The federal government is the top of the regulatory pyramid. The SEC was established as an independent federal agency in 1934. Congress adopts laws governing the securities industry and is responsible for ensuring that the SEC functions effectively. The SEC is the federal agency overseeing the U.S. securities markets, as well as every securities firm participating in the securities markets.
The NYSE is the leading national securities exchange. As a self-regulatory organization, it operates with its own strict rules and codes of conduct. Violations of NYSE Rules and federal securities laws are prosecuted by NYSE Regulation's Enforcement division or referred to the Financial Industry Regulatory Authority (FINRA), the SEC or U.S. Attorney's office.
NYSE member organizations must meet rigorous industry standards and their employees are highly trained. Firms are obliged to monitor their compliance with applicable rules and regulations and to monitor for possible violations.

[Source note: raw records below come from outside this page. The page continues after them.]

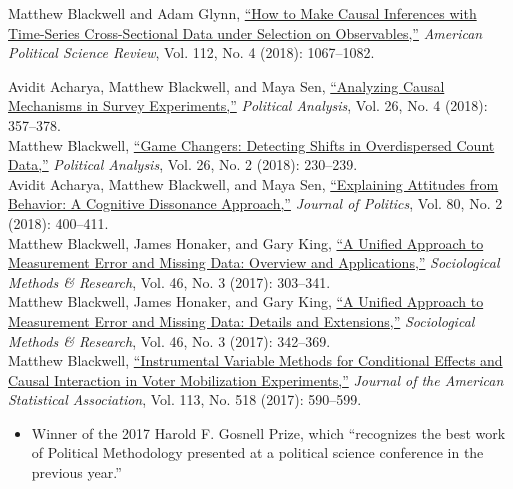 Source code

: \documentclass[margin,line,12pt]{res}
\begin{document}
\begin{resume}
Matthew Blackwell and Adam Glynn, \href{http://www.mattblackwell.org/files/papers/causal-tscs.pdf}{``How to Make Causal Inferences with Time-Series
  Cross-Sectional Data under Selection on Observables,''} \emph{American Political Science Review}, Vol. 112, No. 4 (2018): 1067--1082.

 Avidit Acharya, Matthew Blackwell, and Maya Sen, \href{http://www.mattblackwell.org/files/papers/survey-experiments.pdf}{``Analyzing Causal Mechanisms in Survey Experiments,''} \emph{Political Analysis}, Vol. 26, No. 4 (2018): 357--378.\vspace{1em}\\
Matthew Blackwell, \href{http://www.mattblackwell.org/files/papers/gamechangers-letter.pdf}{``Game Changers: Detecting Shifts in Overdispersed Count Data,''} \emph{Political Analysis}, Vol. 26, No. 2 (2018): 230--239.\vspace{1em}\\
Avidit Acharya, Matthew Blackwell, and Maya Sen, \href{http://www.mattblackwell.org/files/papers/attitudes.pdf}{``Explaining Attitudes from Behavior: A Cognitive Dissonance Approach,''} \emph{Journal of Politics}, Vol. 80, No. 2 (2018): 400--411.\vspace{1em}\\
Matthew Blackwell, James Honaker, and Gary King, \href{http://gking.harvard.edu/files/measure.pdf}{``A Unified Approach to Measurement Error and
Missing Data: Overview and Applications,''} \emph{Sociological Methods \& Research}, Vol. 46, No. 3 (2017): 303--341.\vspace{1em}\\
Matthew Blackwell, James Honaker, and Gary King, \href{http://gking.harvard.edu/files/measured.pdf}{``A Unified Approach to Measurement Error and
  Missing Data: Details and Extensions,''} \emph{Sociological Methods \& Research}, Vol. 46, No. 3 (2017): 342--369.\vspace{1em}\\
Matthew Blackwell, \href{http://www.mattblackwell.org/files/papers/joint-iv.pdf}{``Instrumental Variable Methods for Conditional Effects and Causal Interaction in Voter Mobilization Experiments,''} \emph{Journal of the American Statistical Association}, Vol. 113, No. 518 (2017): 590--599. 
\begin{itemize} 
\item Winner of the 2017 Harold F. Gosnell Prize, which ``recognizes the best work of Political Methodology presented at a political science conference in the previous year.''
\end{itemize}


\end{resume}
\end{document}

NYSE Regulation examines NYSE member organizations to determine whether these requirements are met. The Exchange also works with other private-sector, governmental, and law-enforcement agencies, including SIRA, the SEC, and U.S. Attorney's office. NYSE Regulation also belongs to the Intermarket Surveillance Group, a group of domestic and non-U.S. markets and agencies that share regulatory and financial information.
|
| U.S. Securities Regulation and NYSE Rules |
Back to top |
|
The trading of securities in the U.S. is subject to vigorous regulation. The principal laws governing trading are the Securities Act of 1933 ("the 1933 Act") and the Securities Exchange Act of 1934 ("1934 Act"). To administer these laws, Congress created the SEC, with overall responsibility to protect the public. The 1933 and 1934 Acts require the registration of new securities and the timely and accurate release of pertinent information by issuing companies. The laws also have stringent anti-fraud provisions. The 1934 Act requires the NYSE to be registered as a national securities exchange. The SEC supervises all national exchanges, investment companies, brokerage firms, and participants in the securities markets. The SEC also recommends that Congress create new legislation.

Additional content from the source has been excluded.